- [WHAT YOU WILL DO]:
Beginning with the opening line, restate the following material exactly, up through the line that contains "after calling the[0m".
AVAILABLE RECORDS START
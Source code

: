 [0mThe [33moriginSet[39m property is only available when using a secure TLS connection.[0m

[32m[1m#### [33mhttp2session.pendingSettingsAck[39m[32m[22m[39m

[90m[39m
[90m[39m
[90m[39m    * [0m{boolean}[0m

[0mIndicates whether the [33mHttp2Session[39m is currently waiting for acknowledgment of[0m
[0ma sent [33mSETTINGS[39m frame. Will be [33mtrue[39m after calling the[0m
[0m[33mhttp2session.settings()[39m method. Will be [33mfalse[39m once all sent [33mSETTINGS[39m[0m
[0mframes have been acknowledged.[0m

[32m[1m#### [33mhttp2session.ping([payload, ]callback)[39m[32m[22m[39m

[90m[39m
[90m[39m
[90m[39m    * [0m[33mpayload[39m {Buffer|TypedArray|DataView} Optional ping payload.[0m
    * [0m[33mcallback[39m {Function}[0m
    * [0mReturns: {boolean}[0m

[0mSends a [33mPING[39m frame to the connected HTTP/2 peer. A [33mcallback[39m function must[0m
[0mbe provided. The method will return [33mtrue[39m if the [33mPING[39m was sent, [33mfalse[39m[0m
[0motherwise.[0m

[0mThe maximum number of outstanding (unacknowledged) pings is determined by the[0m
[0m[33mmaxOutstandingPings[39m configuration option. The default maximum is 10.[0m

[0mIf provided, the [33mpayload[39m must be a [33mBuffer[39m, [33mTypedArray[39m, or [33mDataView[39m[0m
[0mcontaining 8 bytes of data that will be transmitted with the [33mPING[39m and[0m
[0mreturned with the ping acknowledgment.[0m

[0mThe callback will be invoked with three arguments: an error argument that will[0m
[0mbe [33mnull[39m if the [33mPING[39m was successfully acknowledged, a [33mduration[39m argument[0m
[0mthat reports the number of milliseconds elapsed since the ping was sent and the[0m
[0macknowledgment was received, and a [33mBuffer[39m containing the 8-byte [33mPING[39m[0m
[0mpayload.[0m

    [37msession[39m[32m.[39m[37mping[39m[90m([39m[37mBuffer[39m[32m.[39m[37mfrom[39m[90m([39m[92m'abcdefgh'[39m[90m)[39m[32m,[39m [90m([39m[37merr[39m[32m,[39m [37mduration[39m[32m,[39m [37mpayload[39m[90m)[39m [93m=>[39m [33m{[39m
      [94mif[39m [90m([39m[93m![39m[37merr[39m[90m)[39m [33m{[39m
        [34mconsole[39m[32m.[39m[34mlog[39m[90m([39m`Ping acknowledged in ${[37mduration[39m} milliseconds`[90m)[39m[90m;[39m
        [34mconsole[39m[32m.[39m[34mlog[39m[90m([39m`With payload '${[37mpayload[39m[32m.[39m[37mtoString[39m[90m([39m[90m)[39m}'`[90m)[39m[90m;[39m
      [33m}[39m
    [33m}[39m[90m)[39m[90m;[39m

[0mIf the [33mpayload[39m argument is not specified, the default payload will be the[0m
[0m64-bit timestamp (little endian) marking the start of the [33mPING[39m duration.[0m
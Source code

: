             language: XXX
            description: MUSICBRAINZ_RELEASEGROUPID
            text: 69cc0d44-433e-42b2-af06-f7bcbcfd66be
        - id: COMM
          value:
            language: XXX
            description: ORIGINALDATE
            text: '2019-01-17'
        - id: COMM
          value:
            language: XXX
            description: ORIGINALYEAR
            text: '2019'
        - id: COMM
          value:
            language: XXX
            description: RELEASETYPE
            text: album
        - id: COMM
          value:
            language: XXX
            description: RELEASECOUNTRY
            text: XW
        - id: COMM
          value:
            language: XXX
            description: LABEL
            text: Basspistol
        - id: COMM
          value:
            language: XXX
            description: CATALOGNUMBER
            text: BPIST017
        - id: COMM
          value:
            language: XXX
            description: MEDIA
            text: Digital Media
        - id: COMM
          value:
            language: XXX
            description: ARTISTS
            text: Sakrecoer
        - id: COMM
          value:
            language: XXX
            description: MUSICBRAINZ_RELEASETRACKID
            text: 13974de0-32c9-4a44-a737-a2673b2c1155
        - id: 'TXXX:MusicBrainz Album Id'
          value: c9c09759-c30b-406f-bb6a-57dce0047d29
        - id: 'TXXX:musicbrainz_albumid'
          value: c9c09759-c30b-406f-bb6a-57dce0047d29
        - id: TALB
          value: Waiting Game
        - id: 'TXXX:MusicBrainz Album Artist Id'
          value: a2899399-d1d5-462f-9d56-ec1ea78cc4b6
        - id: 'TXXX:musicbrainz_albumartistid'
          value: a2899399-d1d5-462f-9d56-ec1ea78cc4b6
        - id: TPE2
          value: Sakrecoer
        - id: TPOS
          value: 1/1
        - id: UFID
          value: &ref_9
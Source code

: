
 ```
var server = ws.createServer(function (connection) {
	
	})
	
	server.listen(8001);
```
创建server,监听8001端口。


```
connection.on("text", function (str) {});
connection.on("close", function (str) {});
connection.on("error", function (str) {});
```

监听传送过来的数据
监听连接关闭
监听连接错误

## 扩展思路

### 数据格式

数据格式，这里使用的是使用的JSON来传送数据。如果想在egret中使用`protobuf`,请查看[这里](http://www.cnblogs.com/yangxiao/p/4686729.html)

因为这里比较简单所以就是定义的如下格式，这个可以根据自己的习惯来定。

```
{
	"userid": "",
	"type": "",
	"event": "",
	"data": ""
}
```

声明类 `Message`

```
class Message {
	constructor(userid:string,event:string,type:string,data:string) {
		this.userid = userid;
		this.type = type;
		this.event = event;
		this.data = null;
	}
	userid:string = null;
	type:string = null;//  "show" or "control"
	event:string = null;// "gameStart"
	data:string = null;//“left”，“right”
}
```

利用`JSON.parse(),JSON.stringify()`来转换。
AVAILABLE RECORDS END
- [EXERCISE SOLUTION]:
Source code

: [0mThe [33moriginSet[39m property is only available when using a secure TLS connection.[0m

[32m[1m#### [33mhttp2session.pendingSettingsAck[39m[32m[22m[39m

[90m[39m
[90m[39m
[90m[39m    * [0m{boolean}[0m

[0mIndicates whether the [33mHttp2Session[39m is currently waiting for acknowledgment of[0m
[0ma sent [33mSETTINGS[39m frame. Will be [33mtrue[39m after calling the[0m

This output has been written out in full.